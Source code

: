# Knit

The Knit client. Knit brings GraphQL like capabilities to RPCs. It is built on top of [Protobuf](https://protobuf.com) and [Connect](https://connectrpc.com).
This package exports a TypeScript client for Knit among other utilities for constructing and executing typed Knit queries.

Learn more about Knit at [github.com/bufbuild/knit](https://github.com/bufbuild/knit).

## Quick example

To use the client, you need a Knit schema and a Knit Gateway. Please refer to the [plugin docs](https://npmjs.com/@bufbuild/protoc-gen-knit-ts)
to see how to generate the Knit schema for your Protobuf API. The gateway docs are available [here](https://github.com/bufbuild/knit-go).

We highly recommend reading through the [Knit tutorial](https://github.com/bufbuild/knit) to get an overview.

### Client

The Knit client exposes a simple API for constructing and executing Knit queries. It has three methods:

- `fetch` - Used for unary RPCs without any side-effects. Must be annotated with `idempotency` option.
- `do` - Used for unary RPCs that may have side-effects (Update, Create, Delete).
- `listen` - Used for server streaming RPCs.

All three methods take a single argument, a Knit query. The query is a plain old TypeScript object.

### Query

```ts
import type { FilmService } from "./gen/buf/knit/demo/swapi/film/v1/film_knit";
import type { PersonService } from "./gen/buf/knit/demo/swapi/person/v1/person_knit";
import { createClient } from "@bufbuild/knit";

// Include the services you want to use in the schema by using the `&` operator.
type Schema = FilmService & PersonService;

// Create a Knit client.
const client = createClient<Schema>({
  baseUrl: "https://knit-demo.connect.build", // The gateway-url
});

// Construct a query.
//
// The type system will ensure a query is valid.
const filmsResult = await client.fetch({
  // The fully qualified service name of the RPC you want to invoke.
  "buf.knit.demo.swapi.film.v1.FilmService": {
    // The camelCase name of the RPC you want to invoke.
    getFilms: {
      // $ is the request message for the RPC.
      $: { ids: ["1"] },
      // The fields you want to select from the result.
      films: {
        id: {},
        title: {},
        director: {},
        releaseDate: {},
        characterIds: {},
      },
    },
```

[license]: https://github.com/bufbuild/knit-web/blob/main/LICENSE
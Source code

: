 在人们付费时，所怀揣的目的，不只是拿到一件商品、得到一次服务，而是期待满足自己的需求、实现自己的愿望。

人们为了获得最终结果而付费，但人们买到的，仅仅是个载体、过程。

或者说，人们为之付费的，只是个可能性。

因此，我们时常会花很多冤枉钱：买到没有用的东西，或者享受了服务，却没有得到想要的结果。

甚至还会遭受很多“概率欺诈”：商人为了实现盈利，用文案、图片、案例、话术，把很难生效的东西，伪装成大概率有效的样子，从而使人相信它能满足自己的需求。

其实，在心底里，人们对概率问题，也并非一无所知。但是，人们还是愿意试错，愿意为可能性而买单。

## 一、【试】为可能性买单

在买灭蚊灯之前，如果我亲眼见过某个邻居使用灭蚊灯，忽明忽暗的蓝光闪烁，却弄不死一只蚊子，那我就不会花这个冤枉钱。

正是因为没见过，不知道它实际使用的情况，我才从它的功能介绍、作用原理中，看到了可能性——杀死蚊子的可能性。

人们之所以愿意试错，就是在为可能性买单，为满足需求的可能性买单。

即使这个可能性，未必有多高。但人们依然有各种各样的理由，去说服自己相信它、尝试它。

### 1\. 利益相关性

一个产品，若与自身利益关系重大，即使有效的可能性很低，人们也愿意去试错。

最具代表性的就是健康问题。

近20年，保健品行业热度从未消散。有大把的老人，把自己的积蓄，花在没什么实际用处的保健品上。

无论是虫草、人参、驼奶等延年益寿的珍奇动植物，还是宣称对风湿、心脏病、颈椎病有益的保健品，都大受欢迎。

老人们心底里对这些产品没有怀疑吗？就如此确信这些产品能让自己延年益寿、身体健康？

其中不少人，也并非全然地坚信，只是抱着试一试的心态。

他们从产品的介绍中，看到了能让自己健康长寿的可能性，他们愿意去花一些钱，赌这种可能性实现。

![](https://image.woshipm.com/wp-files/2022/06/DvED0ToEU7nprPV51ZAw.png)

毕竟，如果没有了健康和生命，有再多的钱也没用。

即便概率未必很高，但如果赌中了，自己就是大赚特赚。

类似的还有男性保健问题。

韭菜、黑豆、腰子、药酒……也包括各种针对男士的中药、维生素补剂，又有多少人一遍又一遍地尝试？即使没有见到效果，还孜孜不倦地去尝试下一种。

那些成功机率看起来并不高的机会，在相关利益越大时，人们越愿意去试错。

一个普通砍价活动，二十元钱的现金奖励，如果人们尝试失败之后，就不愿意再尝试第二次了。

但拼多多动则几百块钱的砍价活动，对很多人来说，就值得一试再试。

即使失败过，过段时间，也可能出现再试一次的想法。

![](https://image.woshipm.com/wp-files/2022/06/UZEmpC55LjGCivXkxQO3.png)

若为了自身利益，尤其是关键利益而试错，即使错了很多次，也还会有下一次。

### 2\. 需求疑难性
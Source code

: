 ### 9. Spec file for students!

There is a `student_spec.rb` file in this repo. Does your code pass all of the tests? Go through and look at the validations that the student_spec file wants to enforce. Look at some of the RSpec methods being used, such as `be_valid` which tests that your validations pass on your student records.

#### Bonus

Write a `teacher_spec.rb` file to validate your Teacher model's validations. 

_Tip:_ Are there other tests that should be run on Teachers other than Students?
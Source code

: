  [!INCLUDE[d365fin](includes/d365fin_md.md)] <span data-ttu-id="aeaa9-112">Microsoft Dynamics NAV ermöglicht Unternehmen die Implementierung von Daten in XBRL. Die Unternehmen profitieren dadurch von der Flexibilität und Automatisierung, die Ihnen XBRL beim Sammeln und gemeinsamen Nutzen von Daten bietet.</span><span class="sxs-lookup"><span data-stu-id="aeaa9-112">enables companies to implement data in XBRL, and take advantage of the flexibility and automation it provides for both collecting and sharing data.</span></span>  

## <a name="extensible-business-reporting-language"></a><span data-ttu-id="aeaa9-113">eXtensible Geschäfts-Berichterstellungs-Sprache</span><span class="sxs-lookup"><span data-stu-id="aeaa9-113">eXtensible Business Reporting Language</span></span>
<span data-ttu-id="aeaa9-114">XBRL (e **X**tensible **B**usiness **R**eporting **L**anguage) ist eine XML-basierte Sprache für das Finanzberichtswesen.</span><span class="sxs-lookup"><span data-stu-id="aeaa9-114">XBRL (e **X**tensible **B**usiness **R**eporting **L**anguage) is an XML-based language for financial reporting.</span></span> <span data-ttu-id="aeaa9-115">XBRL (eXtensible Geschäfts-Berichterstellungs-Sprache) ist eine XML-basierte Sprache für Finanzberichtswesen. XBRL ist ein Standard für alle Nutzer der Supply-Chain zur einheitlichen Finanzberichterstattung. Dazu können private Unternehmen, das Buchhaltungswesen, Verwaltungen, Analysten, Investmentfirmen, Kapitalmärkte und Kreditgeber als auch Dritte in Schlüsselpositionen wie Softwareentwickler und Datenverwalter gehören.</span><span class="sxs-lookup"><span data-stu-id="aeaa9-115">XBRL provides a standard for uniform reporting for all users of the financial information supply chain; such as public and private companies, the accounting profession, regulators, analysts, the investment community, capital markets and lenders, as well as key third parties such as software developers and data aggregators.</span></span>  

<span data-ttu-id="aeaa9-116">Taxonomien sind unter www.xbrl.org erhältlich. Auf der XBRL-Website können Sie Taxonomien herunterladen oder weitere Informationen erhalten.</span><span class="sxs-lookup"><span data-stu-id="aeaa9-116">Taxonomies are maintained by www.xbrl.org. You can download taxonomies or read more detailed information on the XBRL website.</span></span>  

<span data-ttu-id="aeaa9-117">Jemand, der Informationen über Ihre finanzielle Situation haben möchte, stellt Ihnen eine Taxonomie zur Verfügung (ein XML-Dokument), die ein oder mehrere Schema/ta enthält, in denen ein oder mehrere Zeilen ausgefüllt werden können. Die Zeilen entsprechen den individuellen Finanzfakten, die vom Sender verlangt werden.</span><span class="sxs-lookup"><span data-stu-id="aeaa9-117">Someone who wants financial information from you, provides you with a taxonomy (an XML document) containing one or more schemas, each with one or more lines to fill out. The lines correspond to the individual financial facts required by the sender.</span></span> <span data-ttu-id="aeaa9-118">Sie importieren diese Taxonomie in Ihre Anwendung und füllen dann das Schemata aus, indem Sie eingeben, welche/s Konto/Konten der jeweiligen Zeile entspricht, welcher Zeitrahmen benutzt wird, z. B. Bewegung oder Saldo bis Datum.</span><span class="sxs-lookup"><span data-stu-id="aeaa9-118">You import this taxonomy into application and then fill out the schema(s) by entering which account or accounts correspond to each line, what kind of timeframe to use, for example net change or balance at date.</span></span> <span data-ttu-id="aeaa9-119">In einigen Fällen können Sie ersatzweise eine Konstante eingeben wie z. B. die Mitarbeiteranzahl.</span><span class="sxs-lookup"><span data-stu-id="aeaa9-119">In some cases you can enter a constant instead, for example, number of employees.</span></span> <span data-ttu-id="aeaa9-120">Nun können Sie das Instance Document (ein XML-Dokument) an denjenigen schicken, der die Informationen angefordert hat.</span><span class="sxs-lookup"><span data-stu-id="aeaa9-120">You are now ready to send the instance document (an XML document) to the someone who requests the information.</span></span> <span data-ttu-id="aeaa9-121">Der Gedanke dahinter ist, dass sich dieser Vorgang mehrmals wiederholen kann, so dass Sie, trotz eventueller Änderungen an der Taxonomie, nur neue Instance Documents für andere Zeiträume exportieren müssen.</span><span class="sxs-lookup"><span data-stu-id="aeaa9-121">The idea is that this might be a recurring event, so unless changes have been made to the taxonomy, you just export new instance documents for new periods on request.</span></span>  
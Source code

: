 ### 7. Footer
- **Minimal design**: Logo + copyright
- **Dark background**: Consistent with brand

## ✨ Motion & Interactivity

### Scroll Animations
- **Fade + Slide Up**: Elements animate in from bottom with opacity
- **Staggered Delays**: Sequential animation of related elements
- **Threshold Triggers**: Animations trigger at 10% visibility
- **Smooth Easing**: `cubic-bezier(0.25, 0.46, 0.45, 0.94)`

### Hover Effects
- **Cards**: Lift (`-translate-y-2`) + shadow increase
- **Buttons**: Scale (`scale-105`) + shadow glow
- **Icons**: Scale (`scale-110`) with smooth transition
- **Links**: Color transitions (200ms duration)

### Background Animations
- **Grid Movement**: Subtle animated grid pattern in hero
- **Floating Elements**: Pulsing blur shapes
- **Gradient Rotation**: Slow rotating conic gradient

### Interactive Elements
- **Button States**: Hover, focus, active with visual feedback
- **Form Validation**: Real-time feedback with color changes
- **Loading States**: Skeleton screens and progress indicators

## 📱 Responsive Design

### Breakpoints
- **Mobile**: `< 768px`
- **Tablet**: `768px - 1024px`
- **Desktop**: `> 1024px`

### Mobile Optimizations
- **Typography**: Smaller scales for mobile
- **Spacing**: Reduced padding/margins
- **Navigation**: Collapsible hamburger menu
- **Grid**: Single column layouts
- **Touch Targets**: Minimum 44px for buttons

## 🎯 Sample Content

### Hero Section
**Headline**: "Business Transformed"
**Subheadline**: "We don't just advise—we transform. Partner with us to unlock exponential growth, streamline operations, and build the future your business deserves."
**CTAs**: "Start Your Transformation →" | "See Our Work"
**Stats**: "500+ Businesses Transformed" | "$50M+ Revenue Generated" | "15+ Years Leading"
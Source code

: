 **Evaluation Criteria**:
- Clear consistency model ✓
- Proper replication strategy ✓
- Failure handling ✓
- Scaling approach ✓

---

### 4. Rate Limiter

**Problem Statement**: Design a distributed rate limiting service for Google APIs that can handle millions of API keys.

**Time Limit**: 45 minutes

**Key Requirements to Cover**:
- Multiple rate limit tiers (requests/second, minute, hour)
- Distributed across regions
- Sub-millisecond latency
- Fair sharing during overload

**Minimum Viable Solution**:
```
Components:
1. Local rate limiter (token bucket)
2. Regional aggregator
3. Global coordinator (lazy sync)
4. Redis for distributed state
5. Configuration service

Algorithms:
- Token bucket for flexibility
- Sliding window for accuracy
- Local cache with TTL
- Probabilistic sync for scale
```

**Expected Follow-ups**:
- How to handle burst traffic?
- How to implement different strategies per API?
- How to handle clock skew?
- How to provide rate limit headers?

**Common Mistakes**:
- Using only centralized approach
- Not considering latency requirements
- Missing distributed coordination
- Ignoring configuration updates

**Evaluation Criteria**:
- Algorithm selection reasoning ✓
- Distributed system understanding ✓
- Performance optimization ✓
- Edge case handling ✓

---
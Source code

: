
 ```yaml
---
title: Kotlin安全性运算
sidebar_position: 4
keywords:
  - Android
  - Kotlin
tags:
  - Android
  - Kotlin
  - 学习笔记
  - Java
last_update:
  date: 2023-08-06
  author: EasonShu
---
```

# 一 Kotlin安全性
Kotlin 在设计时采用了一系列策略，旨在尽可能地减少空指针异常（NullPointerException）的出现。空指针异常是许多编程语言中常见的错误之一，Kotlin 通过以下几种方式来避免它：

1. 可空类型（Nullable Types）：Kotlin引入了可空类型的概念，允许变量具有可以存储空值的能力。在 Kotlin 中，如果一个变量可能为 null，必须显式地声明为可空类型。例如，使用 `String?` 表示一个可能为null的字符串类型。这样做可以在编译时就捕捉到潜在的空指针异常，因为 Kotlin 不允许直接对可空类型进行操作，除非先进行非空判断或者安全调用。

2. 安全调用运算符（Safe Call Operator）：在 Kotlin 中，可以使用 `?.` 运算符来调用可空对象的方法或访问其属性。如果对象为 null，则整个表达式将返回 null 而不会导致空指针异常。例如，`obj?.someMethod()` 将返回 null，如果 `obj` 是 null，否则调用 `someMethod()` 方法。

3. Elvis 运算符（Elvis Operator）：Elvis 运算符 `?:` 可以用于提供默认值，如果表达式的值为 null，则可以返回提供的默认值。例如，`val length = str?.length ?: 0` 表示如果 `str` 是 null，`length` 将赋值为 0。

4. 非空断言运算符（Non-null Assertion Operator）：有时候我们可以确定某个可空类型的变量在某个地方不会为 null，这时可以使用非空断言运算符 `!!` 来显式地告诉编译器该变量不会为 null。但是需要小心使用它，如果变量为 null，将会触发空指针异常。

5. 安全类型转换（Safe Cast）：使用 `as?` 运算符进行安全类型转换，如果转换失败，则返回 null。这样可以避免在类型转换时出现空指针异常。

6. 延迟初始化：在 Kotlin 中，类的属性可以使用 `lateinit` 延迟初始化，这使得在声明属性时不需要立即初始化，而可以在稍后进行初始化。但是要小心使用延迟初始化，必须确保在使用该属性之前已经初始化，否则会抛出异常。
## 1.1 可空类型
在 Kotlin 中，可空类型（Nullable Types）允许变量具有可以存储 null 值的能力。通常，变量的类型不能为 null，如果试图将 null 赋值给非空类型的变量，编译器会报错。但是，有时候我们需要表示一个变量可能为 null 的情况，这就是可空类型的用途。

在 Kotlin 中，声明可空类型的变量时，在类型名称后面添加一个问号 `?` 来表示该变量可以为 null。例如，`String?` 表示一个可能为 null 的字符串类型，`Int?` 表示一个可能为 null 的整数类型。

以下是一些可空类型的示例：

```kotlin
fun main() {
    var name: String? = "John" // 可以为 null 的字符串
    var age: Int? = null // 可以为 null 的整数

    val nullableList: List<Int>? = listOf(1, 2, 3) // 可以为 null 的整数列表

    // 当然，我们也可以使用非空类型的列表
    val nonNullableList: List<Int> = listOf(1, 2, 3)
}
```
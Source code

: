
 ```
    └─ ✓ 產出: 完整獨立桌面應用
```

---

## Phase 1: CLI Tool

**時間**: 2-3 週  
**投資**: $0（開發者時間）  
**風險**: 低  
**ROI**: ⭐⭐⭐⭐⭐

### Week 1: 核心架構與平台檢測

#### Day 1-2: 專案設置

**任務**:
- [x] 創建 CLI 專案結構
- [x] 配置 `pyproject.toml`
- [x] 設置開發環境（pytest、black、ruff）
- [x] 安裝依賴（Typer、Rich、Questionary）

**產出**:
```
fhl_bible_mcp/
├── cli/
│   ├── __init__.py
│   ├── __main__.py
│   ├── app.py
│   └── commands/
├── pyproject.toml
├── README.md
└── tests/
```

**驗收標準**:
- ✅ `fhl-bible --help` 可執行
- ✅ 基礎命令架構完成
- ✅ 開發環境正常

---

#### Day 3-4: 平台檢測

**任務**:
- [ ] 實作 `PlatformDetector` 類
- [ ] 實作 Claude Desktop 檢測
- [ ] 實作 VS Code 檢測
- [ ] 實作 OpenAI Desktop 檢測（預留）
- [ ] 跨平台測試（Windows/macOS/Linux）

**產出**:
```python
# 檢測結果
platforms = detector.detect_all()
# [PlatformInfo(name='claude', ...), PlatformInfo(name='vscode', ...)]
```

● AIM OF THE EXERCISE: Say, as a single number and nothing more, how many lines of the entries contain the word "woshipm".

● SOLUTION FOR THIS TASK: 2